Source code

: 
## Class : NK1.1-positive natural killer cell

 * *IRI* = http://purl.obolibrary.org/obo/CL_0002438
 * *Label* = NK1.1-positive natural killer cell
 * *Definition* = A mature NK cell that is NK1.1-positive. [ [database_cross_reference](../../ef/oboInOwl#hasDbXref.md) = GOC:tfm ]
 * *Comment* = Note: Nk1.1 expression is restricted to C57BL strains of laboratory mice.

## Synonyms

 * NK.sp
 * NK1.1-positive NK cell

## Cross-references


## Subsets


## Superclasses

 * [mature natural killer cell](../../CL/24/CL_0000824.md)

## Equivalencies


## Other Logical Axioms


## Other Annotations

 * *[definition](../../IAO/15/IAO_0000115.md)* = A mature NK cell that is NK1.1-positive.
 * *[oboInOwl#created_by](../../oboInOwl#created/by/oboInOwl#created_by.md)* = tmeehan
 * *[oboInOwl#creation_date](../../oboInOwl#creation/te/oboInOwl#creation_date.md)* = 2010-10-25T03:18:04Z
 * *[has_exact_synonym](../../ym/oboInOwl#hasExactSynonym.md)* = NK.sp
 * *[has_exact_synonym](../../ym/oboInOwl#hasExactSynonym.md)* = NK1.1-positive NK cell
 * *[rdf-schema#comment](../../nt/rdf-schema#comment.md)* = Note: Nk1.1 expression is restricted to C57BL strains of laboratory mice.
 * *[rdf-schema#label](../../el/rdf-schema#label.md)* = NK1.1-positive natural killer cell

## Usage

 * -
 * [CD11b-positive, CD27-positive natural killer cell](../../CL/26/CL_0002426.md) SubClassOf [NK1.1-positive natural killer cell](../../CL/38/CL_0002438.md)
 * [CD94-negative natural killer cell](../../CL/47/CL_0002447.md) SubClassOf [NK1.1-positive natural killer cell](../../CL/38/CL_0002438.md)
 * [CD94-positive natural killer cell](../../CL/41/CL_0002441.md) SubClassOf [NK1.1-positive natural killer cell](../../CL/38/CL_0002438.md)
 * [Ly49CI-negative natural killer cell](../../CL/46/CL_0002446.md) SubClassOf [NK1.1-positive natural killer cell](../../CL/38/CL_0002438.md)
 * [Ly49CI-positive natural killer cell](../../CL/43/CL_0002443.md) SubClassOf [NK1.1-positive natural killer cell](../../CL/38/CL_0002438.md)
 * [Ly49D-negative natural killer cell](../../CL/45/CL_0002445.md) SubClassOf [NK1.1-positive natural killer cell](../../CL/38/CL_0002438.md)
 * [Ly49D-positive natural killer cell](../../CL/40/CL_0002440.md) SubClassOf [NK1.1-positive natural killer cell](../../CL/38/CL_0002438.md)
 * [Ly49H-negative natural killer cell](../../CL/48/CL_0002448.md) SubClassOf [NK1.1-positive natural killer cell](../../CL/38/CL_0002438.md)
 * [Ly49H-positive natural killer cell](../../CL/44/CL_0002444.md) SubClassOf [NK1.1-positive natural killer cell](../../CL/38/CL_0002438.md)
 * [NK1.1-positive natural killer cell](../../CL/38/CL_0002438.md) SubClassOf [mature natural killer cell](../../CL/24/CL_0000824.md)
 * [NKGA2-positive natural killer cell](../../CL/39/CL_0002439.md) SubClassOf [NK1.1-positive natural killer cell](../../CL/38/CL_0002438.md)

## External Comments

# [WHAT IS NEEDED]
Word for word, restate the whole of the material above.

# [RESPONSE]
Source code

: 
## Class : NK1.1-positive natural killer cell

 * *IRI* = http://purl.obolibrary.org/obo/CL_0002438
 * *Label* = NK1.1-positive natural killer cell
 * *Definition* = A mature NK cell that is NK1.1-positive. [ [database_cross_reference](../../ef/oboInOwl#hasDbXref.md) = GOC:tfm ]
 * *Comment* = Note: Nk1.1 expression is restricted to C57BL strains of laboratory mice.

## Synonyms

 * NK.sp
 * NK1.1-positive NK cell

## Cross-references


## Subsets


## Superclasses

 * [mature natural killer cell](../../CL/24/CL_0000824.md)

## Equivalencies


## Other Logical Axioms


## Other Annotations

 * *[definition](../../IAO/15/IAO_0000115.md)* = A mature NK cell that is NK1.1-positive.
 * *[oboInOwl#created_by](../../oboInOwl#created/by/oboInOwl#created_by.md)* = tmeehan
 * *[oboInOwl#creation_date](../../oboInOwl#creation/te/oboInOwl#creation_date.md)* = 2010-10-25T03:18:04Z
 * *[has_exact_synonym](../../ym/oboInOwl#hasExactSynonym.md)* = NK.sp
 * *[has_exact_synonym](../../ym/oboInOwl#hasExactSynonym.md)* = NK1.1-positive NK cell
 * *[rdf-schema#comment](../../nt/rdf-schema#comment.md)* = Note: Nk1.1 expression is restricted to C57BL strains of laboratory mice.
 * *[rdf-schema#label](../../el/rdf-schema#label.md)* = NK1.1-positive natural killer cell

## Usage

 * -
 * [CD11b-positive, CD27-positive natural killer cell](../../CL/26/CL_0002426.md) SubClassOf [NK1.1-positive natural killer cell](../../CL/38/CL_0002438.md)
 * [CD94-negative natural killer cell](../../CL/47/CL_0002447.md) SubClassOf [NK1.1-positive natural killer cell](../../CL/38/CL_0002438.md)
 * [CD94-positive natural killer cell](../../CL/41/CL_0002441.md) SubClassOf [NK1.1-positive natural killer cell](../../CL/38/CL_0002438.md)
 * [Ly49CI-negative natural killer cell](../../CL/46/CL_0002446.md) SubClassOf [NK1.1-positive natural killer cell](../../CL/38/CL_0002438.md)
 * [Ly49CI-positive natural killer cell](../../CL/43/CL_0002443.md) SubClassOf [NK1.1-positive natural killer cell](../../CL/38/CL_0002438.md)
 * [Ly49D-negative natural killer cell](../../CL/45/CL_0002445.md) SubClassOf [NK1.1-positive natural killer cell](../../CL/38/CL_0002438.md)
 * [Ly49D-positive natural killer cell](../../CL/40/CL_0002440.md) SubClassOf [NK1.1-positive natural killer cell](../../CL/38/CL_0002438.md)
 * [Ly49H-negative natural killer cell](../../CL/48/CL_0002448.md) SubClassOf [NK1.1-positive natural killer cell](../../CL/38/CL_0002438.md)
 * [Ly49H-positive natural killer cell](../../CL/44/CL_0002444.md) SubClassOf [NK1.1-positive natural killer cell](../../CL/38/CL_0002438.md)
 * [NK1.1-positive natural killer cell](../../CL/38/CL_0002438.md) SubClassOf [mature natural killer cell](../../CL/24/CL_0000824.md)
 * [NKGA2-positive natural killer cell](../../CL/39/CL_0002439.md) SubClassOf [NK1.1-positive natural killer cell](../../CL/38/CL_0002438.md)

## External Comments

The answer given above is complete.